[What is expected] Among the entries, find the lines with the string "xaml" and copy them.

[Provided entries]
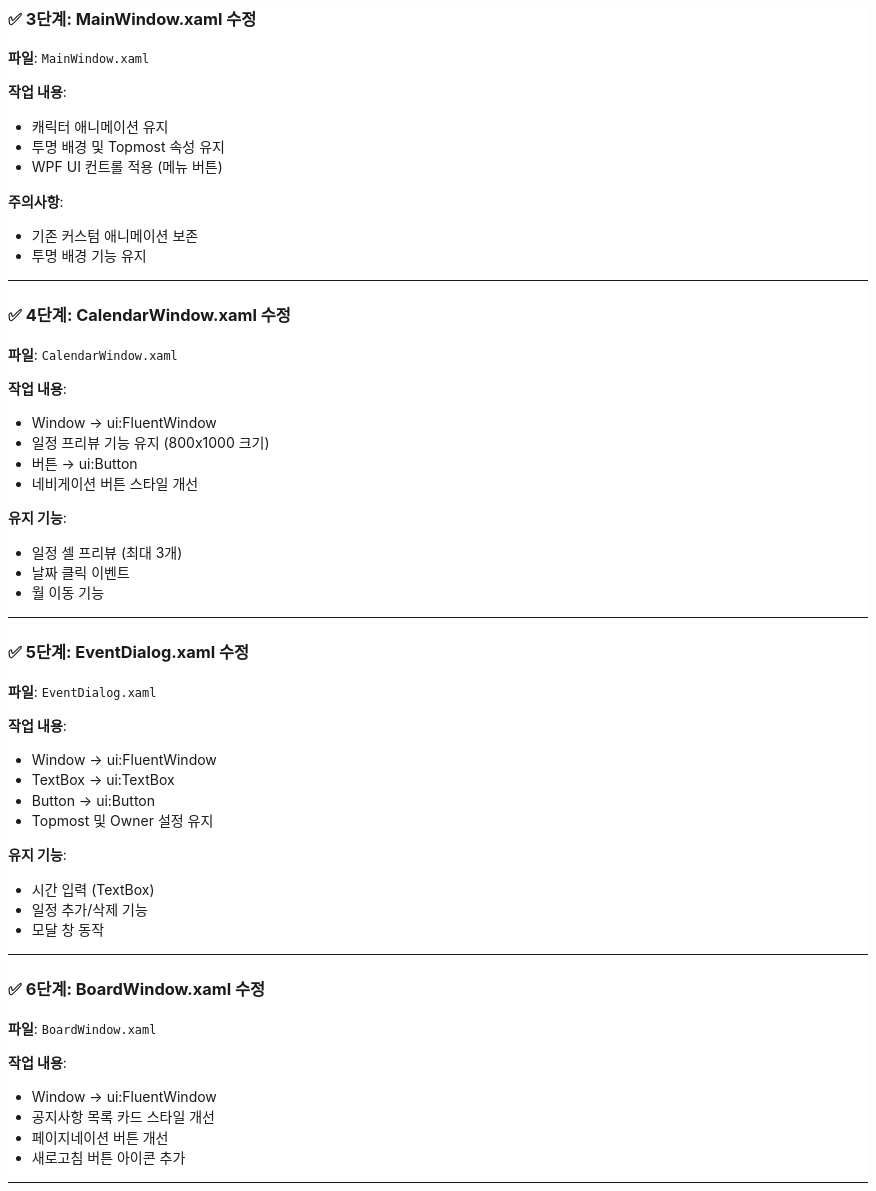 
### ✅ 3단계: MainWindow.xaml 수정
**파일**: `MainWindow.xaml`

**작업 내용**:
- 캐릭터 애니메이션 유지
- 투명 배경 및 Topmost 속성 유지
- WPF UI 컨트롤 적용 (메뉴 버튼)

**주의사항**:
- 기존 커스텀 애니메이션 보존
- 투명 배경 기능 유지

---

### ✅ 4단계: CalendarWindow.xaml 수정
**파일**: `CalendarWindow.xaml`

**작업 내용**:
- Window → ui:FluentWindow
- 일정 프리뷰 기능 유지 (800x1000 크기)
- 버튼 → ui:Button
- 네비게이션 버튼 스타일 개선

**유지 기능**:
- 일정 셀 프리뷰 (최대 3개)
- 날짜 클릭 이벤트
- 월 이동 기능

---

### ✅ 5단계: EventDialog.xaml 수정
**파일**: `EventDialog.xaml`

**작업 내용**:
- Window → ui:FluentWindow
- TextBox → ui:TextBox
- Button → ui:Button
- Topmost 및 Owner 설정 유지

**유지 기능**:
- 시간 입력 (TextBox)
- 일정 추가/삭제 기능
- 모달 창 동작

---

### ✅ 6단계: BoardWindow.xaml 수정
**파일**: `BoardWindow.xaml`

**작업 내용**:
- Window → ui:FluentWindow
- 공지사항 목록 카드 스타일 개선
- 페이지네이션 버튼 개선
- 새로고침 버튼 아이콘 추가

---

[Finished task]
### ✅ 3단계: MainWindow.xaml 수정
**파일**: `MainWindow.xaml`
### ✅ 4단계: CalendarWindow.xaml 수정
**파일**: `CalendarWindow.xaml`
### ✅ 5단계: EventDialog.xaml 수정
**파일**: `EventDialog.xaml`
### ✅ 6단계: BoardWindow.xaml 수정
**파일**: `BoardWindow.xaml`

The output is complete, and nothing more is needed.